Data extracted from a collection:
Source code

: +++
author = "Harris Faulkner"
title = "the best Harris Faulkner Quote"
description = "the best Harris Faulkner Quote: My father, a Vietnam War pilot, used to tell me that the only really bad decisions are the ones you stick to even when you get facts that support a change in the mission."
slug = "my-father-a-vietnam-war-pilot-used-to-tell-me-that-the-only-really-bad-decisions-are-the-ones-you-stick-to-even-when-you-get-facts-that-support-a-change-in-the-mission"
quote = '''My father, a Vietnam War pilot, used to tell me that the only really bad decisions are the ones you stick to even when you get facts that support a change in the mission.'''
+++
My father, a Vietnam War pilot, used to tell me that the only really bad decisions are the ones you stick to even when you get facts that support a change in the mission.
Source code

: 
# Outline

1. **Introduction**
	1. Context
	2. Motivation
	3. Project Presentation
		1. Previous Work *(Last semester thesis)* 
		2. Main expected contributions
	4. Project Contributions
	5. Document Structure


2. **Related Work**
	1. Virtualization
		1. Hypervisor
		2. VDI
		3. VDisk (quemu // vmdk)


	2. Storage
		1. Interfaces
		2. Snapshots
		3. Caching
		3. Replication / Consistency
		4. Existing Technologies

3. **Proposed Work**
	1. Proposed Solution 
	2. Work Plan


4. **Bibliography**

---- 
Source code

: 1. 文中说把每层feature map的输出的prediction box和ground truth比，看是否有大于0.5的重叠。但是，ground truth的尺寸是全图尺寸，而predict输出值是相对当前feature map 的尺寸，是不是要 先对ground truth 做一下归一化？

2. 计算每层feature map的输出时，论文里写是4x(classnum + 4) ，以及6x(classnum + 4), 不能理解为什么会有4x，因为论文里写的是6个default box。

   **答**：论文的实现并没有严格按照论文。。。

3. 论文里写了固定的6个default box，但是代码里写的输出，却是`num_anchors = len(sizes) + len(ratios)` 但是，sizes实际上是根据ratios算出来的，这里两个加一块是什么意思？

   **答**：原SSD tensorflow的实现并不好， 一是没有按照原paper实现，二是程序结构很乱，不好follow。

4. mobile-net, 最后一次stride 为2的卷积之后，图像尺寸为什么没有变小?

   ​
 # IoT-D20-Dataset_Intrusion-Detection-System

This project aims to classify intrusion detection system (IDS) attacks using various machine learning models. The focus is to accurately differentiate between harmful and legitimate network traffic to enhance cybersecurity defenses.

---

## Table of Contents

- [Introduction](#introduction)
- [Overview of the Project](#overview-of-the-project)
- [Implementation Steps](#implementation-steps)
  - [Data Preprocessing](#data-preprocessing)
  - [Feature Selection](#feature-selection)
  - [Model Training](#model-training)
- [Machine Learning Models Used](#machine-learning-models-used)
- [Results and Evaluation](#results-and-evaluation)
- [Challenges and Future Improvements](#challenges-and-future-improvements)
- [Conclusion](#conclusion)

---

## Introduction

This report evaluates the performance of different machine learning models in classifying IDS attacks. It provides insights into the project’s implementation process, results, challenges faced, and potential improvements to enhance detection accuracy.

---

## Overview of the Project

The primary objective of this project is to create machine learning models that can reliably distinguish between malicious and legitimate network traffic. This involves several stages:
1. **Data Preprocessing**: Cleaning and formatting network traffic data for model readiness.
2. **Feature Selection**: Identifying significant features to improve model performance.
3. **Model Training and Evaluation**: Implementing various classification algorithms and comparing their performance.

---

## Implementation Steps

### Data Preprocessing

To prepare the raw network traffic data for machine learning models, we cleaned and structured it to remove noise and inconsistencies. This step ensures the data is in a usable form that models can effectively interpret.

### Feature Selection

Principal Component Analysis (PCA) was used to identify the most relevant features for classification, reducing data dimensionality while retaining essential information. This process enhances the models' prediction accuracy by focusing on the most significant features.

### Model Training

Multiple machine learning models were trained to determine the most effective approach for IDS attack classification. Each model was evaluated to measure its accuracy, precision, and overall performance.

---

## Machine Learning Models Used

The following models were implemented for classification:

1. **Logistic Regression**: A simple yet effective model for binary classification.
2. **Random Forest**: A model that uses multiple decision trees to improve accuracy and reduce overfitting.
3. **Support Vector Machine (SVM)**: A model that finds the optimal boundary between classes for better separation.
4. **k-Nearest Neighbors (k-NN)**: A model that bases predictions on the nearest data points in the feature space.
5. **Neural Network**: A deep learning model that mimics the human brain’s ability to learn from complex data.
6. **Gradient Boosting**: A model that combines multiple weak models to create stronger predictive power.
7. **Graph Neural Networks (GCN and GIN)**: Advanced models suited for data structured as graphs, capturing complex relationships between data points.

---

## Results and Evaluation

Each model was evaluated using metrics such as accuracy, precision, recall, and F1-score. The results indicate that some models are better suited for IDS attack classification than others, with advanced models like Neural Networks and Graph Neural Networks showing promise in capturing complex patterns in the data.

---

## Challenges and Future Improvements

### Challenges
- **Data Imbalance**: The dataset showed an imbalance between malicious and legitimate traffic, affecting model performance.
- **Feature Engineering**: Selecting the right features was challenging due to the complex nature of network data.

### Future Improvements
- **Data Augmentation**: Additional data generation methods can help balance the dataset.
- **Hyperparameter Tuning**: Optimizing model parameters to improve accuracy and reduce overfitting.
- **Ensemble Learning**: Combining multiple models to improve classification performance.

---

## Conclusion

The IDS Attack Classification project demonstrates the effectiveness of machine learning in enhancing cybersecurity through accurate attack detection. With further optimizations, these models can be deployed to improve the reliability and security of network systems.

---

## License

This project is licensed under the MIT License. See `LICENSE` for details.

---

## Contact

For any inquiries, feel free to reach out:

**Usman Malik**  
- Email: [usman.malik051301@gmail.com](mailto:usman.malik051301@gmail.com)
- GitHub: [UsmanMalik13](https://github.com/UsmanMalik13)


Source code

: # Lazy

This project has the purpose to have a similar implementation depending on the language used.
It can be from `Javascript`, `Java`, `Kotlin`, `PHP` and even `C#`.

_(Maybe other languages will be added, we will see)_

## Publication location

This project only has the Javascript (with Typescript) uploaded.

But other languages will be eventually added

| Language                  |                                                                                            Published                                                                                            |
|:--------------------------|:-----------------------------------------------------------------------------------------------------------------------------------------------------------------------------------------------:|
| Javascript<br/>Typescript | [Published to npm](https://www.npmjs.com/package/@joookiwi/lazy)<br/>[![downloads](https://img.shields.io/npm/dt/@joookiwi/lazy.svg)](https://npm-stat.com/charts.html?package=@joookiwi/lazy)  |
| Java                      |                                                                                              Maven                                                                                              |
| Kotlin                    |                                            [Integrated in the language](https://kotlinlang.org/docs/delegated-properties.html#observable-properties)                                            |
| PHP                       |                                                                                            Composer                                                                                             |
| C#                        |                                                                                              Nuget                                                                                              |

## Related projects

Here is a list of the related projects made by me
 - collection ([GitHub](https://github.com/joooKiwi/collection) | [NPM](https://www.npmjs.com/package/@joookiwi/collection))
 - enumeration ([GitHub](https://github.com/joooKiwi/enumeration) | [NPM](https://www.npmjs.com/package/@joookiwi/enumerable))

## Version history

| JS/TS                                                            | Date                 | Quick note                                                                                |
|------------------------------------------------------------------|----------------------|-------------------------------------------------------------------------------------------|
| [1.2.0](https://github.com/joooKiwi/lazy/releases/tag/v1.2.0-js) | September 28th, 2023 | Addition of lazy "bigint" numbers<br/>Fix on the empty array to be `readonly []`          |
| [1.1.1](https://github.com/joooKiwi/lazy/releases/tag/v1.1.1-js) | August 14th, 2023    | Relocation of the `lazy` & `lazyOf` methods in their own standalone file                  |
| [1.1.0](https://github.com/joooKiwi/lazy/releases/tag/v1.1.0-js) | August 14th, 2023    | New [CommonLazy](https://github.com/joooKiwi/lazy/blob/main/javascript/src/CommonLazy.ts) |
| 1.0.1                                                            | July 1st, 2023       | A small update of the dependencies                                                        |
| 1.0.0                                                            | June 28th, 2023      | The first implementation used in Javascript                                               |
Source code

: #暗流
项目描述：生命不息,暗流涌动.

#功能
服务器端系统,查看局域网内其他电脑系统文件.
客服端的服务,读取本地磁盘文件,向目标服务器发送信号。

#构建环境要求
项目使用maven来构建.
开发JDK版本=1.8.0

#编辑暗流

> [EXERCISE BRIEF]
Only those lines of the entries above that run from the line containing "This report evaluates" to the line containing "## Overview of the Project", both included, should be transcribed exactly.

> [REPLY TO THE EXERCISE]
This report evaluates the performance of different machine learning models in classifying IDS attacks. It provides insights into the project’s implementation process, results, challenges faced, and potential improvements to enhance detection accuracy.

---

## Overview of the Project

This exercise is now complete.